Bank of America (BAC), the nation’s largest consumer bank and home lender, says second-quarter net income fell 41% - but results still beat analysts’ estimates.
The company reported net income of $3.41 billion, or $0.72 per share, down from $5.76 billion, or $1.28 per share, for the same period a year ago. Revenue increased 3.5% to $20.3 billion.
Analysts expected the company to earn 53 cents a share on revenue of $18.4 billion.
The company reported write-downs of $1.22 billion. Credit-loss provisions increased to $5.83 billion from $1.81 billion a year ago. The company blamed rising costs in home equity, small business and home building costs.

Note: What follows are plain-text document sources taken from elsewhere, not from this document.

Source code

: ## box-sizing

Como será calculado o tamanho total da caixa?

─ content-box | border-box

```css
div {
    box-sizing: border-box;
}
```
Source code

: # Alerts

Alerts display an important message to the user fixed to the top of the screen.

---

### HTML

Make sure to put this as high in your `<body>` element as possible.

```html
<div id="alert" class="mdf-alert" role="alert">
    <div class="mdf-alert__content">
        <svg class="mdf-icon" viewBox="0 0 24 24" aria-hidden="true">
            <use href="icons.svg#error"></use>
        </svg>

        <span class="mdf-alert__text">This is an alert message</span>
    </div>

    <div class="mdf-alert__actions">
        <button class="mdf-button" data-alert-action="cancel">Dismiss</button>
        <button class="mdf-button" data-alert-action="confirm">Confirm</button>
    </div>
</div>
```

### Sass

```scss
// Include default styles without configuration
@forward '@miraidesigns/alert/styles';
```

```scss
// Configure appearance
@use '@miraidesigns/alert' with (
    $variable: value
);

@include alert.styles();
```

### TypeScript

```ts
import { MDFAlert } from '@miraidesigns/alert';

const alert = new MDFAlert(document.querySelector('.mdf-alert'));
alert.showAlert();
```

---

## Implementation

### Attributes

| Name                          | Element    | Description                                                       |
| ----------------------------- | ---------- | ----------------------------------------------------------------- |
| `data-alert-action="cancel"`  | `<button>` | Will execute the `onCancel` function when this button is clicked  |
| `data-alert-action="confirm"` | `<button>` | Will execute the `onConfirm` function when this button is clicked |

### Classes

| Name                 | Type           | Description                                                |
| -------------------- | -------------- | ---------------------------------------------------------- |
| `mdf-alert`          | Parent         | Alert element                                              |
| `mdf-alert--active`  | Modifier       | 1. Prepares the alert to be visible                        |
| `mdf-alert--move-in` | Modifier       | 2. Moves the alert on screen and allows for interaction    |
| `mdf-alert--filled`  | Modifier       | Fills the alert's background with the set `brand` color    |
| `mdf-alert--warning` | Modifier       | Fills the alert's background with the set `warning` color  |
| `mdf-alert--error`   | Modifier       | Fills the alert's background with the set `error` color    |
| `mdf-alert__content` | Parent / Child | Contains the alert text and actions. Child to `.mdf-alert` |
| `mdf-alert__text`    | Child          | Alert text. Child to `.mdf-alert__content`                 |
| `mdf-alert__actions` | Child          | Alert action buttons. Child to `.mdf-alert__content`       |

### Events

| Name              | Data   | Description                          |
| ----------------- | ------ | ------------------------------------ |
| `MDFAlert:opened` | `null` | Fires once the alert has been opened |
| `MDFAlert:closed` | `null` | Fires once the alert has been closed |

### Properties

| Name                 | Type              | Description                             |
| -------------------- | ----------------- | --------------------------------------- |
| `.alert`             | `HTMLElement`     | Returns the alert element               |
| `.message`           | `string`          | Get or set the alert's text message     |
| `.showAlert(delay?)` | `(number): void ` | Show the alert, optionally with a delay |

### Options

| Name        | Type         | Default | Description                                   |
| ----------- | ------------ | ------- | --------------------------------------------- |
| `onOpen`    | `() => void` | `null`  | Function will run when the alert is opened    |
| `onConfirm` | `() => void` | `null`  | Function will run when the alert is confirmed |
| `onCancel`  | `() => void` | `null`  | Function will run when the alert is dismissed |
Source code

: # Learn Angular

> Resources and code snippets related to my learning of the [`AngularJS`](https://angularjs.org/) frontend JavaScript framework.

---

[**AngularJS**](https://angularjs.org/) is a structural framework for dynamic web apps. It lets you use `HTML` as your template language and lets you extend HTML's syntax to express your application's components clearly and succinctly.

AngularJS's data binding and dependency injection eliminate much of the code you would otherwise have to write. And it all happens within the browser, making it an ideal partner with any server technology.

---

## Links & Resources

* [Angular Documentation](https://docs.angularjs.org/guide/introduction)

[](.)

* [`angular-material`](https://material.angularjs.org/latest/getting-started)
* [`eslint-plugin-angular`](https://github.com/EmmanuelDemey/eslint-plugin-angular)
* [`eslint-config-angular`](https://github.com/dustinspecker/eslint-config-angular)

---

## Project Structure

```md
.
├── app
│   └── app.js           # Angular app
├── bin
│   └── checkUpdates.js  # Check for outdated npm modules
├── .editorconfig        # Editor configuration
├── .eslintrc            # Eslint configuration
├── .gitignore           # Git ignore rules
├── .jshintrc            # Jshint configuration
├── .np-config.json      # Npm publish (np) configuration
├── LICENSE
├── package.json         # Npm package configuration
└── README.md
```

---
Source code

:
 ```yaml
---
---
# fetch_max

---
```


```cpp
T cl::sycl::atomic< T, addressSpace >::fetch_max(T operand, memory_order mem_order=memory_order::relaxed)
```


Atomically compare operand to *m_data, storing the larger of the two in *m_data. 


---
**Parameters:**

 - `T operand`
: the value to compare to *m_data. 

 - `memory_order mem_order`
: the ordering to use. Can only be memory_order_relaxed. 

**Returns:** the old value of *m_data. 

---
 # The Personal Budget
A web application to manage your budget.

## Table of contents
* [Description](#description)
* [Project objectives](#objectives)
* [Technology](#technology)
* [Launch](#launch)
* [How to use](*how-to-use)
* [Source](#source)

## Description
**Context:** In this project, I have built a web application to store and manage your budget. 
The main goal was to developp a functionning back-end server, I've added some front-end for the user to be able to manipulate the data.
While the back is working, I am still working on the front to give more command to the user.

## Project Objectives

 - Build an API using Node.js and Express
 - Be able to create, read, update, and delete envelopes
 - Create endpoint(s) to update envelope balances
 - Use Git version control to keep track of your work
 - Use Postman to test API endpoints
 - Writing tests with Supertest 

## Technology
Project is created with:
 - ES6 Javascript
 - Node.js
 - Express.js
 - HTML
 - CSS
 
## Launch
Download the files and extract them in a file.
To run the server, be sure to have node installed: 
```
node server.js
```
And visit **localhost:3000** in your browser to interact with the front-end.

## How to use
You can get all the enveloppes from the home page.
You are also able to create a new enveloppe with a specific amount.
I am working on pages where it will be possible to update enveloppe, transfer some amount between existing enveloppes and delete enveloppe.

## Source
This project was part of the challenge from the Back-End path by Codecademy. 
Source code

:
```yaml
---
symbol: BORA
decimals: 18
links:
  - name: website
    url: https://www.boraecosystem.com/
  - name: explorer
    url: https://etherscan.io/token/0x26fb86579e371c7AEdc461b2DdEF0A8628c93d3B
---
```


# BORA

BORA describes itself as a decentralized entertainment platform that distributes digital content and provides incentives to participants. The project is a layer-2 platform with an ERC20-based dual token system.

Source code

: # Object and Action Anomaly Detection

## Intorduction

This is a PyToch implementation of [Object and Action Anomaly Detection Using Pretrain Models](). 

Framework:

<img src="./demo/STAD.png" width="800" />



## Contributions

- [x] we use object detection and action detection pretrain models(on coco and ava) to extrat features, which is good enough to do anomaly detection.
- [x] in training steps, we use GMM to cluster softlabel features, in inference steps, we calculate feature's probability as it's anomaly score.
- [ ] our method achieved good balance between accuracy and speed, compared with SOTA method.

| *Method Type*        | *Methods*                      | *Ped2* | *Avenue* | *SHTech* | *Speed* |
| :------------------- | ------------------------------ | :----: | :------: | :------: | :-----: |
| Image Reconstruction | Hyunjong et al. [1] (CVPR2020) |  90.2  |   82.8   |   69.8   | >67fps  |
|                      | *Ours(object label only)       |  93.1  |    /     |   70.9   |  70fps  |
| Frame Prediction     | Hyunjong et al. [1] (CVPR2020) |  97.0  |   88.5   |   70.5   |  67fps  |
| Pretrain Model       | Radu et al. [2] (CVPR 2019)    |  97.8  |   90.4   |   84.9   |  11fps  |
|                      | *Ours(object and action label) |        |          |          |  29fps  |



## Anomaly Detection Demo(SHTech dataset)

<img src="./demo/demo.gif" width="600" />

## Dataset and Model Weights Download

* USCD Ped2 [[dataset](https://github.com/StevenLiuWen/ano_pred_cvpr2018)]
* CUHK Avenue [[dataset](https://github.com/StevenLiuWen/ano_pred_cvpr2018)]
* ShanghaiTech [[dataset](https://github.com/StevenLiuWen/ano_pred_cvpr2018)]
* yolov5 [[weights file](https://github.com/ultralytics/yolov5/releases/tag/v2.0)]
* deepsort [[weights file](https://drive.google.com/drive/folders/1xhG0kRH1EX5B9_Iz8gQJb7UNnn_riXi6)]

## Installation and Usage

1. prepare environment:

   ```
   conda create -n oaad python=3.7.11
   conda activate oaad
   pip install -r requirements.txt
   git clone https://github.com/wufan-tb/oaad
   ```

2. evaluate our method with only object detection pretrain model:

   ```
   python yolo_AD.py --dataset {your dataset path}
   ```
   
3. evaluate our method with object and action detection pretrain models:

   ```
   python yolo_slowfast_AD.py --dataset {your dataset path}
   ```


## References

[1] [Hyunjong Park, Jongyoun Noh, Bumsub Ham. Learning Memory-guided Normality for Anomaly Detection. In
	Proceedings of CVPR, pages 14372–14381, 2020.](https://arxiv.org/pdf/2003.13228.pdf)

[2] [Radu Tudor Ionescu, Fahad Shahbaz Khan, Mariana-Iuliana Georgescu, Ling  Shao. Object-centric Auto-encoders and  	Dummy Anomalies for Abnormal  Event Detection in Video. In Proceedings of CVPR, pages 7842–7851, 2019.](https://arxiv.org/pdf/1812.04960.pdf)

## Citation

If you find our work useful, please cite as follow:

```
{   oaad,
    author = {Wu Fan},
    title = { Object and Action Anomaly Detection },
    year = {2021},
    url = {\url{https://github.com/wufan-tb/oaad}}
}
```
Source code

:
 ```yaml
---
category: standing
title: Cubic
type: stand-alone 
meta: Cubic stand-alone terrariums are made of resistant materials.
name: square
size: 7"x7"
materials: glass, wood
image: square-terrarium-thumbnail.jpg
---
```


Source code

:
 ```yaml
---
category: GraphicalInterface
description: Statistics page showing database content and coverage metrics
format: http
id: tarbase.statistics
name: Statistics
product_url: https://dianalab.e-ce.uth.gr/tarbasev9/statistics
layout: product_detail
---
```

However, Bank of America says is expects to make money this year from its acquisition of Countrywide, which closed this month. The deal makes Bank of America the nation’s largest home-mortgage lender.
Countrywide’s results weren’t part of Bank of America’s earnings report: The company reported a second-quarter loss of $2.33 billion.
Last week, Morgan Stanley (MS) cut its rating of Bank of America’s shares, citing the acquisition of Countrywide.
Bank of America’s shares recently fetched $27.49. The 52-week range is $18.44 to $52.96.
Last week, Citigroup, JPMorgan Chase (JPM) and Wells Fargo (WFC) reported second-quarter earnings that weren’t as dire as analysts’ estimates.
Citigroup (C) reported a smaller than expected loss of $2.5 billion. JP Morgan Chase said profit fell 53%. Wells Fargo (WFC) said earnings declined 23%.